[Task inputs — start]

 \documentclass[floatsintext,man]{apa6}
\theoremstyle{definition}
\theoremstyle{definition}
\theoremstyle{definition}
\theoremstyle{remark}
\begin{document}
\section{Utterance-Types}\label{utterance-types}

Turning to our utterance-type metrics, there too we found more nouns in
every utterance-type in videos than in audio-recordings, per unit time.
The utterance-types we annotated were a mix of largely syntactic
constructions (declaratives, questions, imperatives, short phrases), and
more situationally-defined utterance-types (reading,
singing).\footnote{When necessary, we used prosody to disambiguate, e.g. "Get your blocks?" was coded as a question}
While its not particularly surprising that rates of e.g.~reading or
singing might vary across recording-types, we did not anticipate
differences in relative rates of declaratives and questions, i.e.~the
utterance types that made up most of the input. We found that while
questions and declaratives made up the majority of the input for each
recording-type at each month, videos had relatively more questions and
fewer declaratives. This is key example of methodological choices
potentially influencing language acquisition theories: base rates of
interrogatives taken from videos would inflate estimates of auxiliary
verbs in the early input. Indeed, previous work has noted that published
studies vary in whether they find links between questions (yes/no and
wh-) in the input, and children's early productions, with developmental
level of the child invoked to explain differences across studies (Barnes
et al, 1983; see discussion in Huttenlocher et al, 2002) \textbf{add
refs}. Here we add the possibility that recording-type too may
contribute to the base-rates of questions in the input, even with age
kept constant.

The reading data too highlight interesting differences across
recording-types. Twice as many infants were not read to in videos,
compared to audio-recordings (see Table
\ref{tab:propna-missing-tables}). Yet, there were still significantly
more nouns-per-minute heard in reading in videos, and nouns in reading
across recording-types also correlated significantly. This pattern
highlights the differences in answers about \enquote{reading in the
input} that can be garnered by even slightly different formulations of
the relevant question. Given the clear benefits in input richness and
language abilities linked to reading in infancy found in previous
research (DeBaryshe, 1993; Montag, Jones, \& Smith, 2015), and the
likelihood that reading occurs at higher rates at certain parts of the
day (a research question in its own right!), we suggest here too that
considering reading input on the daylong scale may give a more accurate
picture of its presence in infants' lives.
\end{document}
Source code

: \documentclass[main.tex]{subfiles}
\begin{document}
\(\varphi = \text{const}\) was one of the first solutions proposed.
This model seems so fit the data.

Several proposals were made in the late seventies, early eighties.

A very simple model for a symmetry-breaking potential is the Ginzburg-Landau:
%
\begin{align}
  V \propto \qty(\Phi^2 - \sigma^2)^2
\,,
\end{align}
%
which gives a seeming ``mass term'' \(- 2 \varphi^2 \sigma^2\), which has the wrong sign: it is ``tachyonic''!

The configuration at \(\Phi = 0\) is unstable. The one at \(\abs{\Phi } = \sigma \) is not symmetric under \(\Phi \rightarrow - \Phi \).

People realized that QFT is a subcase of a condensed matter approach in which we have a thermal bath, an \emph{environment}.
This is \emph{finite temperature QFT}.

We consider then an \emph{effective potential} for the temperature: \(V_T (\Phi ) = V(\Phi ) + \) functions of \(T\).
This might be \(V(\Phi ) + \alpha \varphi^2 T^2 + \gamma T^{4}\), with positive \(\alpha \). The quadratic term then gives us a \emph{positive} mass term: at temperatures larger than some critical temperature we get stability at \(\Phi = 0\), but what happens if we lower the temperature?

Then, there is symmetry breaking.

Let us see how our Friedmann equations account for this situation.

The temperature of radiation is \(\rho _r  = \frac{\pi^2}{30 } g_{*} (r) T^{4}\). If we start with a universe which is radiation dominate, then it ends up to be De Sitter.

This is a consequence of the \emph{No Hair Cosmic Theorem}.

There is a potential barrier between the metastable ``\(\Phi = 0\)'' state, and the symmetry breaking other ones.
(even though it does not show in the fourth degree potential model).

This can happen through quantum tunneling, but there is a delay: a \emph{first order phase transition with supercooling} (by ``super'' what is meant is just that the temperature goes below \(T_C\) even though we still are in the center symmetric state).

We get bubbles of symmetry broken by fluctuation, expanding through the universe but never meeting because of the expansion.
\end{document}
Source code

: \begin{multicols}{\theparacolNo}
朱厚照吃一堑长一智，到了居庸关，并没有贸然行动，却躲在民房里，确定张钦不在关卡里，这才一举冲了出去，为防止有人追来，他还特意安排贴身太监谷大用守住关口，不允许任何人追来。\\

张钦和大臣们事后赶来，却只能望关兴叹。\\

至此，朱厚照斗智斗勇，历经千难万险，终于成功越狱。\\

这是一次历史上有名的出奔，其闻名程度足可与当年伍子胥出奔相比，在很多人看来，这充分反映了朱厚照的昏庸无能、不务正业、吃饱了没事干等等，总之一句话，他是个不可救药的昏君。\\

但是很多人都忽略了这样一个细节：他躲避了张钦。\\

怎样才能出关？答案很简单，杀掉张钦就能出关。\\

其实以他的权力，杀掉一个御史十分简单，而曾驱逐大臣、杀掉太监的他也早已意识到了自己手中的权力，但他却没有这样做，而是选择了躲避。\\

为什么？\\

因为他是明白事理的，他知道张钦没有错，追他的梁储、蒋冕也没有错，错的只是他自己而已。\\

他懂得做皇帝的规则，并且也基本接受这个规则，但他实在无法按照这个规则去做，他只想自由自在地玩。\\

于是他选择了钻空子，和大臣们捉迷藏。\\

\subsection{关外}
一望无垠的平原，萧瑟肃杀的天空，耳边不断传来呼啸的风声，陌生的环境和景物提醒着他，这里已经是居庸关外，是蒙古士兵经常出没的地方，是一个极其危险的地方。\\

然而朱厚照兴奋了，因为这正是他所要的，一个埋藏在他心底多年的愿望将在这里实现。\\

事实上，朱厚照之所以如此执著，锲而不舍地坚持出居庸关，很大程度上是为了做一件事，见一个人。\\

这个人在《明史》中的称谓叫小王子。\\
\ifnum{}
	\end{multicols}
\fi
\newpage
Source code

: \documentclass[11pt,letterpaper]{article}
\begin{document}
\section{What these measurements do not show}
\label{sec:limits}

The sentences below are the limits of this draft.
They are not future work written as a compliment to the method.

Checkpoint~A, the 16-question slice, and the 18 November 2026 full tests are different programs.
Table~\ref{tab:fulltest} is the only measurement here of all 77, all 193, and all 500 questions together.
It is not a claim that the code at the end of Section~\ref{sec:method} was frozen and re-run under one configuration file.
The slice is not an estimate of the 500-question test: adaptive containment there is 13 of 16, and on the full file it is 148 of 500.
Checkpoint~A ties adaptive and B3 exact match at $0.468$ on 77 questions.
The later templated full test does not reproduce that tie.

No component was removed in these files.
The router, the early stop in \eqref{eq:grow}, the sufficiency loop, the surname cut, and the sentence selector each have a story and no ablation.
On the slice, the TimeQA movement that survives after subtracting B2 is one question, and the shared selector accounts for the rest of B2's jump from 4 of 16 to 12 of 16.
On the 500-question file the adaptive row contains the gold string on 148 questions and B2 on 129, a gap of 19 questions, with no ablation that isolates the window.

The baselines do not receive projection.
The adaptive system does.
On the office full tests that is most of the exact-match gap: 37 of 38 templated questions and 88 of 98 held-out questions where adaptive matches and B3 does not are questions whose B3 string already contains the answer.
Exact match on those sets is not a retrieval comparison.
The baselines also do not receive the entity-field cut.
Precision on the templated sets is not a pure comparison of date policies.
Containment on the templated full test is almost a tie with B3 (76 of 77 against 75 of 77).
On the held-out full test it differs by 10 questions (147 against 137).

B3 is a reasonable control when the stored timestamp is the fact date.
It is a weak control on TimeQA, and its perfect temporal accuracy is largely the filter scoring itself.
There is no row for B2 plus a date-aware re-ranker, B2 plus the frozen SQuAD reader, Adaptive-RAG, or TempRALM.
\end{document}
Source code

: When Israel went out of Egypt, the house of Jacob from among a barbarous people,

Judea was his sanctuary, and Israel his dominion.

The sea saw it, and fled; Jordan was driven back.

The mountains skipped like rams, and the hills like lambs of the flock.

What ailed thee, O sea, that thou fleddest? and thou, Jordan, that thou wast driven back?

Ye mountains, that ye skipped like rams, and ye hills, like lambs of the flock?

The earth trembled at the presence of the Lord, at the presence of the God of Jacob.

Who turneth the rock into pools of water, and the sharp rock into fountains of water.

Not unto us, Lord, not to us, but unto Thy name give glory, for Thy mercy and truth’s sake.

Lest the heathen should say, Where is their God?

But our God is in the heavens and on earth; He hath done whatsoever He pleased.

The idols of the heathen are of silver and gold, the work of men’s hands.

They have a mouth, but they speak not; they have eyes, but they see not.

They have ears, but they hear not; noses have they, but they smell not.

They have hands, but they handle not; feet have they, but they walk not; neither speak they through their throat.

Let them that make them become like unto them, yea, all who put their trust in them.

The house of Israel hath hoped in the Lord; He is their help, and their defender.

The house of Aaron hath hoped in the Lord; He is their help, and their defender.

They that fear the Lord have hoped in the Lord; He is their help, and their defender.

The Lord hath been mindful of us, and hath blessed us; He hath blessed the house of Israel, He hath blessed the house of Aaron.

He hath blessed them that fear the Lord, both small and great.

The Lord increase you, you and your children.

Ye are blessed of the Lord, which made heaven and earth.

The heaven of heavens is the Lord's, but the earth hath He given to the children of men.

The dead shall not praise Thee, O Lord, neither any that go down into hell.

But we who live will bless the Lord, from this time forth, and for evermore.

[Task inputs — finish]

__Task directions__: Select every line in the records above that contains the word "each".

__Result of the exercise__:
questions and declaratives made up the majority of the input for each
recording-type at each month, videos had relatively more questions and
The router, the early stop in \eqref{eq:grow}, the sufficiency loop, the surname cut, and the sentence selector each have a story and no ablation.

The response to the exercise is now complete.